## The problem
Among the entries below, find the lines holding "scale" and copy them.

(Records from a data source)
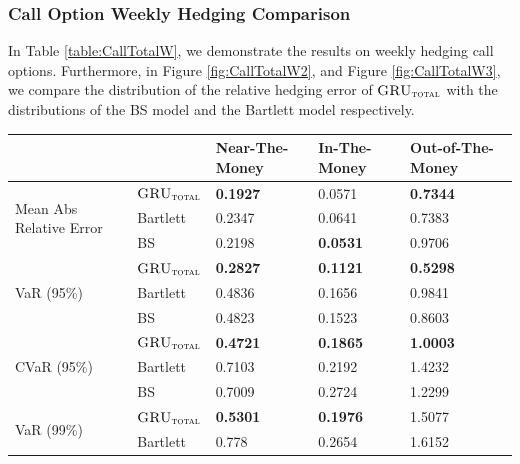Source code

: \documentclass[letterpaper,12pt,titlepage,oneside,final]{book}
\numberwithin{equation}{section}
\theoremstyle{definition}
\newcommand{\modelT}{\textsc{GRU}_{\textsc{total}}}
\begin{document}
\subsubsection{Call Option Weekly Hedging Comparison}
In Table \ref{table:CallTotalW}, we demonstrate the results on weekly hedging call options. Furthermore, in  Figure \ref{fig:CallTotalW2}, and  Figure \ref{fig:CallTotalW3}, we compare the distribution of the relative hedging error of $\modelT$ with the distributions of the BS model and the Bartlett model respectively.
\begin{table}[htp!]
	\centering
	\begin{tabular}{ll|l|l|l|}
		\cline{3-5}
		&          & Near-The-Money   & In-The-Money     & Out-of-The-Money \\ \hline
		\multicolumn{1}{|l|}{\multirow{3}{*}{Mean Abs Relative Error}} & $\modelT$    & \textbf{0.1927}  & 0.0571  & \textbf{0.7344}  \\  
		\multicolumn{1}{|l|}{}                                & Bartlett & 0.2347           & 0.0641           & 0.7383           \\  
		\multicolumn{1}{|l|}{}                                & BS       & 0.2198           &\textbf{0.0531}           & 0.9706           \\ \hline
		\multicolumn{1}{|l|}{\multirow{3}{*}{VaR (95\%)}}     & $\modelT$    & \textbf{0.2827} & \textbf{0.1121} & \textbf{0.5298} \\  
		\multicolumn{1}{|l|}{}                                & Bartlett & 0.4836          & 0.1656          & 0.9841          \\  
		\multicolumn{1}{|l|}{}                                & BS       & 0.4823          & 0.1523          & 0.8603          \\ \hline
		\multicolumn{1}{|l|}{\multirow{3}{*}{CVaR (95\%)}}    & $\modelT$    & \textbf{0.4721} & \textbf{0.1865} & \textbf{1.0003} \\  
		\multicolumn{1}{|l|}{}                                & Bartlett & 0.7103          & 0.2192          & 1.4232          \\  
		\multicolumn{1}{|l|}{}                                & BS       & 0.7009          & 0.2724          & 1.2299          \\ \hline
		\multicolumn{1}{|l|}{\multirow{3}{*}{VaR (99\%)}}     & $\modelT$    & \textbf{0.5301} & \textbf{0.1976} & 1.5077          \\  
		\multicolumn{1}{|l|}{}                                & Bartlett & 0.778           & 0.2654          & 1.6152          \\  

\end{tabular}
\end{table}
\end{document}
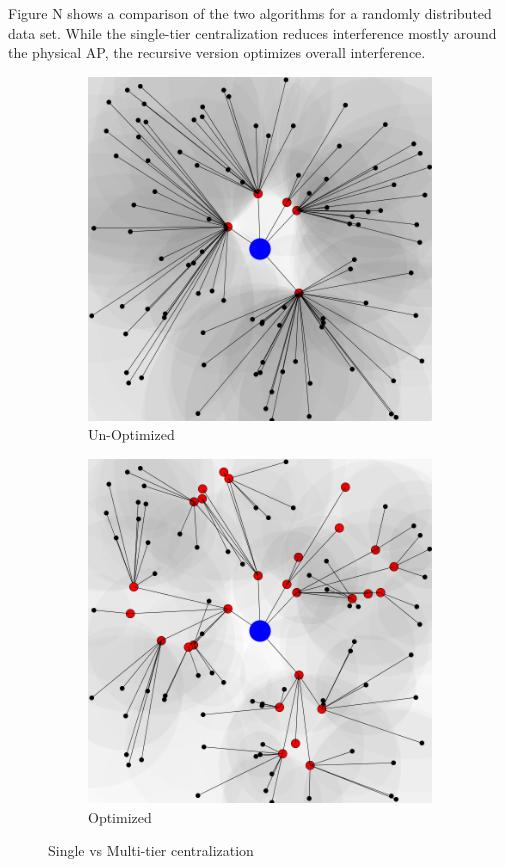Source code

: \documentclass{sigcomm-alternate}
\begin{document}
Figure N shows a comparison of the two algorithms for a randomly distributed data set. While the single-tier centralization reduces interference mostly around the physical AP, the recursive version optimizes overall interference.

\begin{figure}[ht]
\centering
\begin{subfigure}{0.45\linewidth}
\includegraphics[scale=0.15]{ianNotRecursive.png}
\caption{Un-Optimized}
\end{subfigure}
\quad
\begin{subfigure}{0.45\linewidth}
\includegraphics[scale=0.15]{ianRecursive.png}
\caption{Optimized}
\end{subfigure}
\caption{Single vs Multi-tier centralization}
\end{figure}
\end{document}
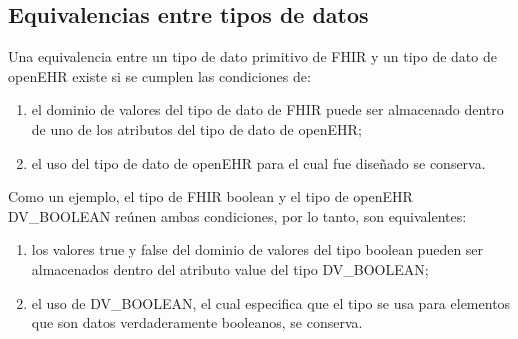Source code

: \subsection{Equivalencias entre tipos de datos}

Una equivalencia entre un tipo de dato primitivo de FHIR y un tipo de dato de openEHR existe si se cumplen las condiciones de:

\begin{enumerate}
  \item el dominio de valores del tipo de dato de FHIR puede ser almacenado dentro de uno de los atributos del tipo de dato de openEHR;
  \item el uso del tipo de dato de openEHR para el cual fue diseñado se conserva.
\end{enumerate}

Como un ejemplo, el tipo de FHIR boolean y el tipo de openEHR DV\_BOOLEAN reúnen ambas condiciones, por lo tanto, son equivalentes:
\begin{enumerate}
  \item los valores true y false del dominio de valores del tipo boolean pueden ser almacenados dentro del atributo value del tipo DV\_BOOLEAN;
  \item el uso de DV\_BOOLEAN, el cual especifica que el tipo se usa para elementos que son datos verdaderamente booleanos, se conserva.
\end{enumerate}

## Solution to the exercise
\includegraphics[scale=0.15]{ianNotRecursive.png}
\includegraphics[scale=0.15]{ianRecursive.png}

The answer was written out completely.